Minha casa foi destruída. Eu tinha uma boneca de cabelos ruivos e não deu tempo de salvá-la. Meu pai disse que a minha mãe também ficou lá, cuidando da boneca. Pelo menos a minha mãe não está sozinha. Meu pai disse que ela não vai mais voltar. Eu não gosto quando chove. Tenho medo de perder meu pai também.

Meu pai morreu de câncer. Eu não sei o que é isso. Só sei que faz a gen te chorar a noite, de saudade.

Minha filha foi assassinada na saída da faculdade. O assassino está preso. Mas isso é pouco. Minha filha não está mais aqui. Não é a vida que é cruel, são os homens.

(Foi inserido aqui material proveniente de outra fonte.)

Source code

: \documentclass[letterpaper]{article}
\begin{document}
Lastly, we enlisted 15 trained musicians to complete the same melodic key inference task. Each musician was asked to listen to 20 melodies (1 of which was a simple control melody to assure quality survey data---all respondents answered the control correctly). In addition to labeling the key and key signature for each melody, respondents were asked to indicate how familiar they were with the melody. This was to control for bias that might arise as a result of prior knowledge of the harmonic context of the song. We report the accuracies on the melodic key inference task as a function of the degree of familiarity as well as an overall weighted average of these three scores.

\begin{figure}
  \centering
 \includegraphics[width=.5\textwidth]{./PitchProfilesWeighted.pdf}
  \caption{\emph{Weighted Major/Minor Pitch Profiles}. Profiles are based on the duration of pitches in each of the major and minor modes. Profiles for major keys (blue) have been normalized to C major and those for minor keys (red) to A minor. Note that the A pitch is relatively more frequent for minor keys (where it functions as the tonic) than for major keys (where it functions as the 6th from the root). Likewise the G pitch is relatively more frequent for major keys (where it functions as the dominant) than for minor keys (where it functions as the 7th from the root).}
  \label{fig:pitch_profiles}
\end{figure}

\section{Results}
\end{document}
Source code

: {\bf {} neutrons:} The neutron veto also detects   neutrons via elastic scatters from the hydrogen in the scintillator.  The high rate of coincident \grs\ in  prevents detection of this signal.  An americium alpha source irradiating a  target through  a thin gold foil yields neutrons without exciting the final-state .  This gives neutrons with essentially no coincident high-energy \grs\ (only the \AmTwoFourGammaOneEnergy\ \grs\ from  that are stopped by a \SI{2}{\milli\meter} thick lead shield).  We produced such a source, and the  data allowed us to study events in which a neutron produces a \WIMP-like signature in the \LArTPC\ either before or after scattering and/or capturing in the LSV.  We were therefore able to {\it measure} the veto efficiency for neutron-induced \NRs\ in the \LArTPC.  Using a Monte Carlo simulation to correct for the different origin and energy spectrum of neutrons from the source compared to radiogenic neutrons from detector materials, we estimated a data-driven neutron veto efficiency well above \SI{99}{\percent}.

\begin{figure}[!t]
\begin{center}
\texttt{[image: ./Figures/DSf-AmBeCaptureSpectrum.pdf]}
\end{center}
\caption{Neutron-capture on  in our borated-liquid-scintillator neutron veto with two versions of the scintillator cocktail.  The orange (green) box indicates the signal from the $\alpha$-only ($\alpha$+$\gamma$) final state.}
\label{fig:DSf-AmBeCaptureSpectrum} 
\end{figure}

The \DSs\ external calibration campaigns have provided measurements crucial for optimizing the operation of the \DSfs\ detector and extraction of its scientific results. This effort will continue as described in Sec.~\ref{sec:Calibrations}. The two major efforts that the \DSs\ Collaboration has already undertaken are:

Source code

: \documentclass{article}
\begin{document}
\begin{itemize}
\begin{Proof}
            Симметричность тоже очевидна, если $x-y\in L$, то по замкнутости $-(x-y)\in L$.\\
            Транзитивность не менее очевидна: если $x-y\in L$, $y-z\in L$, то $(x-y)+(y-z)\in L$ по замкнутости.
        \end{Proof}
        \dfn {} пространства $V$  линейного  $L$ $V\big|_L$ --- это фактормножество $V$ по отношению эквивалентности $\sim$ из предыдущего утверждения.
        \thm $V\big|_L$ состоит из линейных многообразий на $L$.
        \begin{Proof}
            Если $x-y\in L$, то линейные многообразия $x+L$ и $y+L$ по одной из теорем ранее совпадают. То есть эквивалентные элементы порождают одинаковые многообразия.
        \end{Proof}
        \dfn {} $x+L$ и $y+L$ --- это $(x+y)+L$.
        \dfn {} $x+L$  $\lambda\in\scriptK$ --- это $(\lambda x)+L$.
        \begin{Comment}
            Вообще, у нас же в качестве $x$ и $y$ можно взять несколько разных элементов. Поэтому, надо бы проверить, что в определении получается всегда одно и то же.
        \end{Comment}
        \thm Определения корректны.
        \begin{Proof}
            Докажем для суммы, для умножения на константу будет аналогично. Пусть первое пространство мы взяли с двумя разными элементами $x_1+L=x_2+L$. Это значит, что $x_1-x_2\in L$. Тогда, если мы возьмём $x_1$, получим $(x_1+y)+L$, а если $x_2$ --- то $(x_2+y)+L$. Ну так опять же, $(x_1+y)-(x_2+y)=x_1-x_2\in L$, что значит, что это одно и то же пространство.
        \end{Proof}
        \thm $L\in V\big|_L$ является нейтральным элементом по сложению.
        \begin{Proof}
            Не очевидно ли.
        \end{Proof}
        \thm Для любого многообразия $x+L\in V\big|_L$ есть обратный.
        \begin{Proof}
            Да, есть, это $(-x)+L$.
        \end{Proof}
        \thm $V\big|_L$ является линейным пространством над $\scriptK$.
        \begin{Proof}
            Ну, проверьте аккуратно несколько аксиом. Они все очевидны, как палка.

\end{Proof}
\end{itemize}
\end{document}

Ouvi barulhos na rua. eram umas nove horas. Passos apressados, gritos de criança, tiros de escolpeta, batidas de carro, pratos quabrados na casa vizinha. A chuva não para. Uma mulher grita e uma mão fria abafa o grito. Outro tiro.
Estava passando a novela e eu nem saí para ver o que estava acontecendo.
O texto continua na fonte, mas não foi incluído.